(Records from a collection)
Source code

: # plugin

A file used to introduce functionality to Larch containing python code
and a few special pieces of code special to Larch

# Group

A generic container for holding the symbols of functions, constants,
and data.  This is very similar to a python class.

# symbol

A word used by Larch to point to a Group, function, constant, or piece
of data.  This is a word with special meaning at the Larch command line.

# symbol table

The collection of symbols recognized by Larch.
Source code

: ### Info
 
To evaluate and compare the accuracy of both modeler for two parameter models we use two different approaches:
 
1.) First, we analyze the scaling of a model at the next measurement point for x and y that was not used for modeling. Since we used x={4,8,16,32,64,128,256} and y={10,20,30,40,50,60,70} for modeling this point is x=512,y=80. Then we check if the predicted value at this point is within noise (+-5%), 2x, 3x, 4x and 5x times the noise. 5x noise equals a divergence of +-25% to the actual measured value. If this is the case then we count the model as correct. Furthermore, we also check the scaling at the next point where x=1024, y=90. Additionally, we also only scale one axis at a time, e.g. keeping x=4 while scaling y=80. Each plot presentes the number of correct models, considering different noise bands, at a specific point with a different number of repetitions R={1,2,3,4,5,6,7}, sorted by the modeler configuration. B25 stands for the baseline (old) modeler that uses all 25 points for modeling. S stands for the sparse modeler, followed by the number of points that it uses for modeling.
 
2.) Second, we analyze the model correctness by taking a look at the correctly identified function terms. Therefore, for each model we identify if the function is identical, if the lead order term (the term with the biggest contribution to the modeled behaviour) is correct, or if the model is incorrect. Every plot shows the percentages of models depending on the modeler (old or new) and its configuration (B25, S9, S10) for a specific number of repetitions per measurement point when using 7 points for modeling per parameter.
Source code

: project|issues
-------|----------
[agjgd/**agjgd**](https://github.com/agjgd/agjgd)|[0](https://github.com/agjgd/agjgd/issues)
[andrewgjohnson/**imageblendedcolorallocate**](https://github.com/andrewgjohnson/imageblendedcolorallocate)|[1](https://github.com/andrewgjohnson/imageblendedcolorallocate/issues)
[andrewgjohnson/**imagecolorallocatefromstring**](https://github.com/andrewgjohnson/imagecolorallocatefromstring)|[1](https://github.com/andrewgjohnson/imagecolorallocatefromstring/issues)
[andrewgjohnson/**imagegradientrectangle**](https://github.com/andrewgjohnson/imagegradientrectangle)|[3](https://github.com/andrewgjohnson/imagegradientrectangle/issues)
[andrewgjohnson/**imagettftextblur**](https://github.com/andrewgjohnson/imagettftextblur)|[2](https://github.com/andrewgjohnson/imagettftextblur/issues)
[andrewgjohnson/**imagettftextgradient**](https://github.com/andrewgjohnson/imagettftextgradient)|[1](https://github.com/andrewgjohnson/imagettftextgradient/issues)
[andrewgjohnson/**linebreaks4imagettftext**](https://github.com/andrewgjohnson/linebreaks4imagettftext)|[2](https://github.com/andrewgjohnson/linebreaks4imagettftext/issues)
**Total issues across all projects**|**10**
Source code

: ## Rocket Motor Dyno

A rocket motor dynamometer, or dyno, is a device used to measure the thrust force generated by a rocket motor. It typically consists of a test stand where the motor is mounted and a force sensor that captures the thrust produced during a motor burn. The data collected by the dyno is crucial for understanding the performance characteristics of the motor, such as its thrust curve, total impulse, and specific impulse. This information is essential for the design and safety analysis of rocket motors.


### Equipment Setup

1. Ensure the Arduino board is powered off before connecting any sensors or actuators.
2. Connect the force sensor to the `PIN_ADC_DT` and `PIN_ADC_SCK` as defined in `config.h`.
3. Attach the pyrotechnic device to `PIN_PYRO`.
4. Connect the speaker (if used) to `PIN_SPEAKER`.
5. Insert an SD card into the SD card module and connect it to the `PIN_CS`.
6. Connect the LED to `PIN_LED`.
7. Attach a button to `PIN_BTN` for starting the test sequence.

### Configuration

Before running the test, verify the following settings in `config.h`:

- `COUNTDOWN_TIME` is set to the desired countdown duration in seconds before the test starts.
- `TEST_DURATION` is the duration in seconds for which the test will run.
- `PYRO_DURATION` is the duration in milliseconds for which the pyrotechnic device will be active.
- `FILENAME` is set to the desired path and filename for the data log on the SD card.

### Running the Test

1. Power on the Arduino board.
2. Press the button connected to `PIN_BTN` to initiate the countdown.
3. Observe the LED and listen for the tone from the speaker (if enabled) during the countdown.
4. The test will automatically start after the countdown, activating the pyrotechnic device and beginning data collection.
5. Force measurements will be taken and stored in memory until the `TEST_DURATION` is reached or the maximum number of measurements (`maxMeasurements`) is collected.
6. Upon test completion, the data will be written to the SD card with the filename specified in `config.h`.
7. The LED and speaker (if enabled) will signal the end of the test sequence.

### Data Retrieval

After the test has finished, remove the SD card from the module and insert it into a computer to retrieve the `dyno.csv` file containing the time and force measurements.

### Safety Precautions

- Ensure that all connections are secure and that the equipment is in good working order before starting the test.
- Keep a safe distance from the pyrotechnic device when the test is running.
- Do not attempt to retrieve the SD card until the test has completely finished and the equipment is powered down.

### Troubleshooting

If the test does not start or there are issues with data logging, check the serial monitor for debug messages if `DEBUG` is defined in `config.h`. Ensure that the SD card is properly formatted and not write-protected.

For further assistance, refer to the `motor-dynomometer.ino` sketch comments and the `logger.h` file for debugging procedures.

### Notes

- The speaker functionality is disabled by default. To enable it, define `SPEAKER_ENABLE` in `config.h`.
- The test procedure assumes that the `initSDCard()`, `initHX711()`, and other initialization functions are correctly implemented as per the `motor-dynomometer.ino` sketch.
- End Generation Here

WORK TO COMPLETE — Looking at the entries above, count the lines that hold the string "Group" and reply with the count alone.

ANSWER BOX — 2